Most of us who encounter a lot of first year students have noticed that their preparation in physics is changing, and this reflects shifts in emphasis at secondary school level. So, what do we want from year 12 physics? Given that it is not a pre-requisite subject for engineering, should it be taught at all? *Gasp*
Ben Kelly writes:
I suppose of prime interest to me is the state of Physics education in public high schools. We are constantly seeing a lower and lower level of ability and understanding in students coming into our courses. Within NSW BOSTES it has been suggested that a generic STEM project unit (either replacing or supplementing), delivered by distance could replace many HSC physics/chemistry units as finding staff willing to teach and being competent to teach are extremely difficult. Obviously that would be a huge change, both for physics graduates (as many go into physics teaching) and would no doubt have a huge impact on the quality of physics skills in graduating high school students. It would also have a significant impact on physics in 7-10, as most likely there would be no real Physics, as essentially no staff at a high school would have physics experience and as such students would be directed in to fields their teachers studied and are competent in. With the national curriculum being phased in, many schools are struggling to create resources in areas where they are struggling with new teachers or retrained teachers. I know some of the projects are out there to address some of these issues but I do worry that state boards left of field decisions might undermined some of these initiatives. I would also echo recent comments regarding students inability to apply maths, and how that is being taught both in schools and at universities. These issues are connected. Here are some links: The reference report which provides some interesting figures and further context, student numbers etc, but it doesn’t provide figures on how qualified staff are, or how difficult it is to find staff to teach physics at any level in schools.http://www.boardofstudies.nsw.edu.au/australian-curriculum/pdf_doc/senior-secondary-reference-report-science-2014-08.pdf The Warren centre was seeking input and provides a bit more context to the report and review on Sciencehttp://thewarrencentre.org.au/chance-shape-science-taught-nsw/ There is no formal STEM PBL proposal yet, that I am aware of. They are still in the consultation phase I believe. However there is significant pressure to create a STEM unit like I have described for many reasons as it solves a lot of issues from the school/board side of things.
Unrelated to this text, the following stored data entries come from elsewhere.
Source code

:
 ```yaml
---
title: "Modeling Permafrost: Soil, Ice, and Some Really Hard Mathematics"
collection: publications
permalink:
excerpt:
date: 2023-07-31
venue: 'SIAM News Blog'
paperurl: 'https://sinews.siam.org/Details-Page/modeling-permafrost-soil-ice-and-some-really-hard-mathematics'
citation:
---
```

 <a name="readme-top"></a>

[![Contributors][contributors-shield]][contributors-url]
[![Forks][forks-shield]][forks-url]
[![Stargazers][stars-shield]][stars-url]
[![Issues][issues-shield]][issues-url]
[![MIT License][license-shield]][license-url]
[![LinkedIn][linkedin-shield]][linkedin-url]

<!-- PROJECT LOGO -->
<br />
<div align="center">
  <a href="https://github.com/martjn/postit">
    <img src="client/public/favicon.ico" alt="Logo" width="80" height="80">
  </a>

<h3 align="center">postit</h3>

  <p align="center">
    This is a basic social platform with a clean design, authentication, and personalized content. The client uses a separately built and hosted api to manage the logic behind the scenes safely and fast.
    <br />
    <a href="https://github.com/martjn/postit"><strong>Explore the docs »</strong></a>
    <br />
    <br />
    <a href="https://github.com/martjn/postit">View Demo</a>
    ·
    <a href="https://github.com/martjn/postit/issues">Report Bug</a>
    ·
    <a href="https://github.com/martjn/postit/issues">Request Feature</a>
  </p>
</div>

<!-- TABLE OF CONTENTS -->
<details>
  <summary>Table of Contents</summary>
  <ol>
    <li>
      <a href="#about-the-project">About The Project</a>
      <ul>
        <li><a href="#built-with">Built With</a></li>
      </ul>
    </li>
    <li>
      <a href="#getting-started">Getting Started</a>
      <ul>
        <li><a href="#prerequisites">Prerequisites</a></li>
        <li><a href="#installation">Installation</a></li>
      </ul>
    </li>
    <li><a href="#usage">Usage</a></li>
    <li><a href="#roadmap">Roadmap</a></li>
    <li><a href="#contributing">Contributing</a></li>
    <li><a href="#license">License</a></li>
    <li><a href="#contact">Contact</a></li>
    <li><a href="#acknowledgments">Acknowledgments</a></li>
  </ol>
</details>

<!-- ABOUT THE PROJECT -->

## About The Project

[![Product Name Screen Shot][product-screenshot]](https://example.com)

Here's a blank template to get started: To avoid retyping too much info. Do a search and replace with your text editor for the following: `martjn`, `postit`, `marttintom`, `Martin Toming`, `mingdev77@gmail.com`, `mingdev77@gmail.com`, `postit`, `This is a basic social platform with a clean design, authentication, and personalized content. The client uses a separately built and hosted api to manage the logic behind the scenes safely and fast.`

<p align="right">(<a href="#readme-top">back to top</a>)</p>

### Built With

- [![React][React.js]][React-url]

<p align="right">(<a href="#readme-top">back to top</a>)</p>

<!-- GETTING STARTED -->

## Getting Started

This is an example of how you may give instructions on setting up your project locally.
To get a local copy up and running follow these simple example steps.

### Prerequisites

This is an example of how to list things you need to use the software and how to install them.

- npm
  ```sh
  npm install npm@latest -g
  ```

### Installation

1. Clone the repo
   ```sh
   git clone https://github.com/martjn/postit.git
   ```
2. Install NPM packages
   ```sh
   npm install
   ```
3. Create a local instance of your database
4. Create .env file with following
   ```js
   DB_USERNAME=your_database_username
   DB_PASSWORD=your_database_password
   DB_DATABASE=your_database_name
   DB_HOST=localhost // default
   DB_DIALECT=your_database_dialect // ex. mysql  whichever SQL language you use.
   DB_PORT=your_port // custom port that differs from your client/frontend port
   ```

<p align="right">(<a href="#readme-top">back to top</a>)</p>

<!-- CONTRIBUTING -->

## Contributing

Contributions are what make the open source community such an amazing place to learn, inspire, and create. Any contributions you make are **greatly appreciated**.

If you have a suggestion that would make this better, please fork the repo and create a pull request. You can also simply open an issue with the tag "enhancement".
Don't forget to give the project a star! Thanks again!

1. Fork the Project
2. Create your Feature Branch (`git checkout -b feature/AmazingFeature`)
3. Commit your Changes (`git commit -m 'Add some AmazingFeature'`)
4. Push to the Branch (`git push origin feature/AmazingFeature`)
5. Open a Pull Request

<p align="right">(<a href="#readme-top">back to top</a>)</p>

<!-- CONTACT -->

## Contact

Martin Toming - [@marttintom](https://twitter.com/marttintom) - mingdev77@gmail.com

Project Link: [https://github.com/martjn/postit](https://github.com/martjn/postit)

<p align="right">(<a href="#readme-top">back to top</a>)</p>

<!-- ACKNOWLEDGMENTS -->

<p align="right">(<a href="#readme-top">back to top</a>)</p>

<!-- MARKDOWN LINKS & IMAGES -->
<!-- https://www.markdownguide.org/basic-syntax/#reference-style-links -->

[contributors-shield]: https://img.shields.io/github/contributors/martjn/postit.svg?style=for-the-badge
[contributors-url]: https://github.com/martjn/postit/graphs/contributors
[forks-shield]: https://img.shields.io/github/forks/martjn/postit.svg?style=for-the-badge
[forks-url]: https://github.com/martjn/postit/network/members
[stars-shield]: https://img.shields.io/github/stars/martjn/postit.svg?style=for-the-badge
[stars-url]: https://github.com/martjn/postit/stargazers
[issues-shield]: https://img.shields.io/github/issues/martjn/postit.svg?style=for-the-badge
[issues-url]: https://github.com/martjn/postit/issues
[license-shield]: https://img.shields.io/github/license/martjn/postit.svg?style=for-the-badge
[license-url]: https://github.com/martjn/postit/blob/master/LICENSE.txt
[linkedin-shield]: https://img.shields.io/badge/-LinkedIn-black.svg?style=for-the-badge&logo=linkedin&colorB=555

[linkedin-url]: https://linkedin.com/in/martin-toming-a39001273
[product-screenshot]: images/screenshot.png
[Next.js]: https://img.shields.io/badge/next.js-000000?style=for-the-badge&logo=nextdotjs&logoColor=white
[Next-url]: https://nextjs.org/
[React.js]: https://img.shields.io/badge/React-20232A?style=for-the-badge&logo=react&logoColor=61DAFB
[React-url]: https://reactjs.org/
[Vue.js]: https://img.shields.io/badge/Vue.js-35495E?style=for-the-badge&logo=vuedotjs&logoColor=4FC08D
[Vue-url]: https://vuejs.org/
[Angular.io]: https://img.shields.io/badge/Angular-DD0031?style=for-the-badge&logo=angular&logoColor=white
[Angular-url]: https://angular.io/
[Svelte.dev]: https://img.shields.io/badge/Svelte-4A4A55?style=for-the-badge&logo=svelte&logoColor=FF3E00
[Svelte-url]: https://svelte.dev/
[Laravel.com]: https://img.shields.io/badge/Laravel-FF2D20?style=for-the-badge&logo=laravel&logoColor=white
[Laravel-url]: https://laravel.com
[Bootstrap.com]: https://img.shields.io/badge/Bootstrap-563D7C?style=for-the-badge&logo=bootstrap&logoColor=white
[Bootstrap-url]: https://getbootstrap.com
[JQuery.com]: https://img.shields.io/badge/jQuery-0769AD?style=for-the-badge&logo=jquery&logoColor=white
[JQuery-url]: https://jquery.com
I’m not surprised that teaching physics as a separate subject is being questioned. It appears that, as a discipline, we struggle to make a clear and compelling case to society that physics is an essential, central part of our culture. I see parallels with Latin and Greek in the 1960’s.
There may be a way to use distance learning resources to improve the quality of physics and applied maths at all levels (including primary schools), but I agree it needs to be handled carefully to avoid losing something precious.